Throughout their lives, each kauri tree records its experience of life is in the accumulation of wood in the annual tree ring. Some years are good (wide rings), some typical (average), and some very dissapointing (narrow). Some of the variability is specific to the tree (especially if a storm tears off a branch!) and some is shared with neighbouring trees (local drought). But some is shared by trees across pretty much the enire growth range of kauri. If kauri are having a good year near the Bay of Islands, they probably are too south of Auckland too as far south as Kawhia and Katikati, respectively on the west and east coasts.
This large-scale common response is one of the whispers about past climate that kauri has left over thousands of years for us to disentagle (others include the chemistry of the wood, its density, and the characteristics of the cells). The fact that the "common signal" covers all of Northland and Auckland, and part of the Waikato, suggests that the whispers relate to regional-scale climate forcing. El Niño – Southern Oscillation (ENSO) has been identified as the most important contributor, with wide and narrow rings tending to be associated with El Niño and La Niña events respectively (Fowler et al 2008).
The top panel of the figure below shows a kauri master chronology derived by pooling data across multiple sites for the last seven centuries.

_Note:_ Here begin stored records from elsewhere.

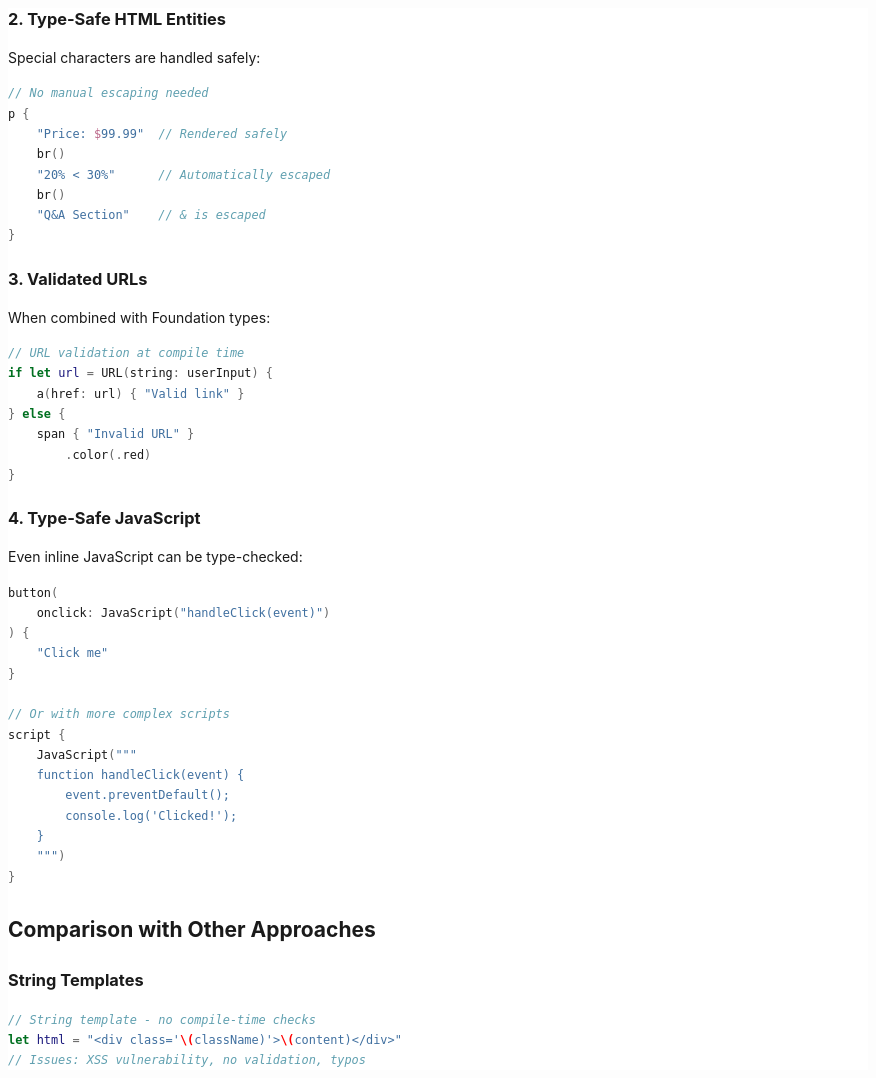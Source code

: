 ### 2. Type-Safe HTML Entities

Special characters are handled safely:

```swift
// No manual escaping needed
p {
    "Price: $99.99"  // Rendered safely
    br()
    "20% < 30%"      // Automatically escaped
    br()
    "Q&A Section"    // & is escaped
}
```

### 3. Validated URLs

When combined with Foundation types:

```swift
// URL validation at compile time
if let url = URL(string: userInput) {
    a(href: url) { "Valid link" }
} else {
    span { "Invalid URL" }
        .color(.red)
}
```

### 4. Type-Safe JavaScript

Even inline JavaScript can be type-checked:

```swift
button(
    onclick: JavaScript("handleClick(event)")
) {
    "Click me"
}

// Or with more complex scripts
script {
    JavaScript("""
    function handleClick(event) {
        event.preventDefault();
        console.log('Clicked!');
    }
    """)
}
```

## Comparison with Other Approaches

### String Templates
```swift
// String template - no compile-time checks
let html = "<div class='\(className)'>\(content)</div>"
// Issues: XSS vulnerability, no validation, typos
```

Some decadal-scale features are apparent, indicating a few years of wider or narrow rings, but what the trees mostly have to tell us is that the growing conditions they experienced varied considerably from year to year. Note how that the scatter (year-to-year variability) of the series evolves over centuries. The two same-size shaded boxes highlight this. In the mid 1600s the scatter covers only a third of the vertical range of the box compared to all of it in the early 1900s. The lower panel shows the standard deviation (a scatter statistic) for each year, calculated for the 31 indices centred on that year. Note how the scatter is lowest in the 1500s and 1600s, then increases over the next 300 years, but with some multi-decadal peaks and troughs.
Kauri master chronology (top) and running 31-year standard deviation (bottom). The latter is a measure of the scatter of the Index time series for a moving window, illustrated by the two shaded boxes.
Data: Fowler et al (2012).
The decrease in scatter as the Little Ice Age bit and the increase after it ended suggests that global warmth and ENSO activity are closely entwined. And because this entwining has held for the last seven centuries, then increased ENSO activity with continuing global warming seems plausible. Perhaps those kauri whispers have become shouts.